Some friendships begin in classrooms, some in playgrounds, and some over shared interests. Ours began under a tree.
My first school had no building, no corridors, and no polished floors. It was simply a primary school under a large tree, meant for children from poor families like mine. In those days I was growing up in what felt like the poorest corner of the poorest state of a poor country. Life was simple, and resources were scarce.
School, for me, was not exciting.
I disliked the discipline — the idea of sitting in one place, listening, repeating lessons. Even a school under a tree felt restrictive to a restless child. I would have happily wandered in fields or played by the river instead.
But that was where I met Munna.
Munna was one year older than me. In that early chaos of childhood, he became the first person outside my family who mattered deeply. At that age we didn’t know words like friendship, loyalty, or bond. But somehow we already understood them.
Soon Munna moved to another school — a more structured one. Fate, however, had its own plans. That school eventually became my first serious school as well, and once again we found ourselves together.
He was in UKG, and I was in LKG, technically his junior. But the truth was that we were inseparable. We studied together, played together, wandered together. Only sleep separated us.
In the morning we would meet again and the world would resume.
A Child Who Refused to Be Separated
Life in school slowly began to change for me. Something awakened — a curiosity, perhaps a confidence. I started learning quickly, absorbing lessons faster than others. Before long I became the topper of the school, often far ahead of my peers.
But academic achievement wasn’t what defined that phase of life.
What defined it was Munna.
When the year ended, a small crisis appeared. I was supposed to move to UKG, while Munna would move to Class 1. That meant different classrooms, different teachers, different schedules.
For a normal child, this might have been a small inconvenience.

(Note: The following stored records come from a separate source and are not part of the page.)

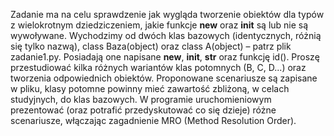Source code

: Zadanie ma na celu sprawdzenie jak wygląda tworzenie obiektów dla typów z wielokrotnym dziedziczeniem,
jakie funkcje __new__ oraz __init__ są lub nie są wywoływane. Wychodzimy od dwóch klas bazowych
(identycznych, różnią się tylko nazwą), class Baza(object) oraz class A(object) – patrz plik zadanie1.py. Posiadają
one napisane __new__, __init__, __str__ oraz funkcję id(). Proszę przestudiować kilka różnych wariantów klas
potomnych (B, C, D...) oraz tworzenia odpowiednich obiektów. Proponowane scenariusze są zapisane w pliku,
klasy potomne powinny mieć zawartość zbliżoną, w celach studyjnych, do klas bazowych. W programie
uruchomieniowym prezentować (oraz potrafić przedyskutować co się dzieje) różne scenariusze, włączając
zagadnienie MRO (Method Resolution Order).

For me, it was unacceptable.
I refused the idea of being separated from my friend. I argued, protested, and insisted so persistently that eventually the school gave in. I skipped UKG entirely and was promoted directly to Class 1, just so I could remain in the same class as Munna.
Looking back, it seems absurd and beautiful at the same time — a child altering his educational trajectory simply because he could not imagine school without his closest friend.
The Season of Letters
There was another chapter of those early years that still makes me smile — the season of letters.

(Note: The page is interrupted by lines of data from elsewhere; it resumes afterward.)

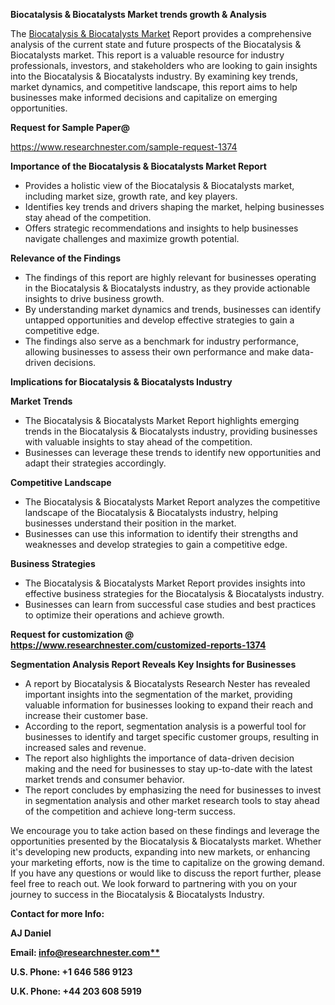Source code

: ﻿<a name="_hlk168649135"></a><a name="_hlk167721000"></a>**Biocatalysis & Biocatalysts Market trends growth & Analysis**

The [Biocatalysis & Biocatalysts Market](https://www.researchnester.com/reports/biocatalysis-and-biocatalysts-market/1374) Report provides a comprehensive analysis of the current state and future prospects of the Biocatalysis & Biocatalysts market. This report is a valuable resource for industry professionals, investors, and stakeholders who are looking to gain insights into the Biocatalysis & Biocatalysts industry. By examining key trends, market dynamics, and competitive landscape, this report aims to help businesses make informed decisions and capitalize on emerging opportunities.

**Request for Sample Paper@**

<https://www.researchnester.com/sample-request-1374>

**Importance of the Biocatalysis & Biocatalysts Market Report**

- Provides a holistic view of the Biocatalysis & Biocatalysts market, including market size, growth rate, and key players.
- Identifies key trends and drivers shaping the market, helping businesses stay ahead of the competition.
- Offers strategic recommendations and insights to help businesses navigate challenges and maximize growth potential.

**Relevance of the Findings**	

- The findings of this report are highly relevant for businesses operating in the Biocatalysis & Biocatalysts industry, as they provide actionable insights to drive business growth.
- By understanding market dynamics and trends, businesses can identify untapped opportunities and develop effective strategies to gain a competitive edge.
- The findings also serve as a benchmark for industry performance, allowing businesses to assess their own performance and make data-driven decisions.

**Implications for Biocatalysis & Biocatalysts  Industry**

**Market Trends**

- The Biocatalysis & Biocatalysts Market Report highlights emerging trends in the Biocatalysis & Biocatalysts industry, providing businesses with valuable insights to stay ahead of the competition.
- Businesses can leverage these trends to identify new opportunities and adapt their strategies accordingly.

**Competitive Landscape**

- The Biocatalysis & Biocatalysts Market Report analyzes the competitive landscape of the Biocatalysis & Biocatalysts industry, helping businesses understand their position in the market.
- Businesses can use this information to identify their strengths and weaknesses and develop strategies to gain a competitive edge.

**Business Strategies**

- The Biocatalysis & Biocatalysts Market Report provides insights into effective business strategies for the Biocatalysis & Biocatalysts industry.
- Businesses can learn from successful case studies and best practices to optimize their operations and achieve growth.

**Request for customization @ <https://www.researchnester.com/customized-reports-1374>**

**Segmentation Analysis Report Reveals Key Insights for Businesses**

- A report by Biocatalysis & Biocatalysts Research Nester has revealed important insights into the segmentation of the market, providing valuable information for businesses looking to expand their reach and increase their customer base.
- According to the report, segmentation analysis is a powerful tool for businesses to identify and target specific customer groups, resulting in increased sales and revenue.
- The report also highlights the importance of data-driven decision making and the need for businesses to stay up-to-date with the latest market trends and consumer behavior.
- The report concludes by emphasizing the need for businesses to invest in segmentation analysis and other market research tools to stay ahead of the competition and achieve long-term success.

We encourage you to take action based on these findings and leverage the opportunities presented by the Biocatalysis & Biocatalysts market. Whether it's developing new products, expanding into new markets, or enhancing your marketing efforts, now is the time to capitalize on the growing demand. If you have any questions or would like to discuss the report further, please feel free to reach out. We look forward to partnering with you on your journey to success in the Biocatalysis & Biocatalysts Industry.

**Contact for more Info:**

**AJ Daniel**

**Email: [info@researchnester.com**](mailto:info@researchnester.com "mailto:info@researchnester.com")**

**U.S. Phone: +1 646 586 9123**

**U.K. Phone: +44 203 608 5919**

By the time Munna and I had reached the early years of primary school, something new had awakened in me. I had begun to understand language better. Words were no longer just things teachers made us repeat; they had become tools — playful, mysterious, powerful.
And like any young boy stepping unknowingly into the first edges of adolescence, I decided to experiment with them.
My first experiment was simple and wildly ambitious.
I began writing love letters.
Not to one girl.
To every girl in the class.
In our small village school the number of girls was not very large, but to a boy of that age it felt like an entire universe. Each letter was carefully written on small pieces of paper, folded with seriousness, and delivered with the quiet diplomacy that only schoolchildren understand.
Looking back, it was less about romance and more about curiosity. I had discovered that words could create reactions, and I wanted to see what would happen.
What happened next surprised even me.
Every single one of them wrote back.
Perhaps they were amused. Perhaps they were curious too. Perhaps the novelty of receiving a handwritten letter in a small village school was irresistible.
Whatever the reason, a strange little epistolary culture had suddenly emerged among children who were barely old enough to understand what they were participating in.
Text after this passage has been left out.